====== SOURCE MATERIAL ======
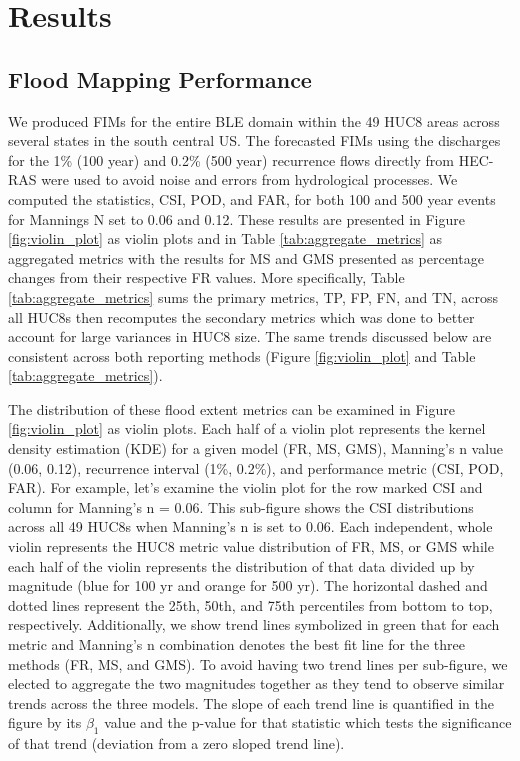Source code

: \section{Results}
\label{sec:results}
%
\subsection{Flood Mapping Performance}
\label{ssec:flood_mapping_performance}
%
We produced FIMs for the entire BLE domain within the 49 HUC8 areas across several states in the south central US. 
The forecasted FIMs using the discharges for the 1\% (100 year) and 0.2\% (500 year) recurrence flows directly from HEC-RAS were used to avoid noise and errors from hydrological processes.
We computed the statistics, CSI, POD, and FAR, for both 100 and 500 year events for Mannings N set to 0.06 and 0.12.
These results are presented in Figure \ref{fig:violin_plot} as violin plots and in Table \ref{tab:aggregate_metrics} as aggregated metrics with the results for MS and GMS presented as percentage changes from their respective FR values.
More specifically, Table \ref{tab:aggregate_metrics} sums the primary metrics, TP, FP, FN, and TN, across all HUC8s then recomputes the secondary metrics which was done to better account for large variances in HUC8 size.
The same trends discussed below are consistent across both reporting methods (Figure \ref{fig:violin_plot} and Table \ref{tab:aggregate_metrics}).

The distribution of these flood extent metrics can be examined in Figure \ref{fig:violin_plot} as violin plots.
Each half of a violin plot represents the kernel density estimation (KDE) for a given model (FR, MS, GMS), Manning's n value (0.06, 0.12), recurrence interval (1\%, 0.2\%), and performance metric (CSI, POD, FAR).
For example, let's examine the violin plot for the row marked CSI and column for Manning's n = 0.06.
This sub-figure shows the CSI distributions across all 49 HUC8s when Manning's n is set to 0.06.
Each independent, whole violin represents the HUC8 metric value distribution of FR, MS, or GMS while each half of the violin represents the distribution of that data divided up by magnitude (blue for 100 yr and orange for 500 yr).
The horizontal dashed and dotted lines represent the 25th, 50th, and 75th percentiles from bottom to top, respectively.
Additionally, we show trend lines symbolized in green that for each metric and Manning's n combination denotes the best fit line for the three methods (FR, MS, and GMS).
To avoid having two trend lines per sub-figure, we elected to aggregate the two magnitudes together as they tend to observe similar trends across the three models.
The slope of each trend line is quantified in the figure by its $\beta_1$ value and the p-value for that statistic which tests the significance of that trend (deviation from a zero sloped trend line).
======
REQUIREMENT: When you reach the line containing "These results are" in the data above, start copying exactly, and stop after the line containing "Each half of a".

RESULT OF THIS TASK:
These results are presented in Figure \ref{fig:violin_plot} as violin plots and in Table \ref{tab:aggregate_metrics} as aggregated metrics with the results for MS and GMS presented as percentage changes from their respective FR values.
More specifically, Table \ref{tab:aggregate_metrics} sums the primary metrics, TP, FP, FN, and TN, across all HUC8s then recomputes the secondary metrics which was done to better account for large variances in HUC8 size.
The same trends discussed below are consistent across both reporting methods (Figure \ref{fig:violin_plot} and Table \ref{tab:aggregate_metrics}).

The distribution of these flood extent metrics can be examined in Figure \ref{fig:violin_plot} as violin plots.
Each half of a violin plot represents the kernel density estimation (KDE) for a given model (FR, MS, GMS), Manning's n value (0.06, 0.12), recurrence interval (1\%, 0.2\%), and performance metric (CSI, POD, FAR).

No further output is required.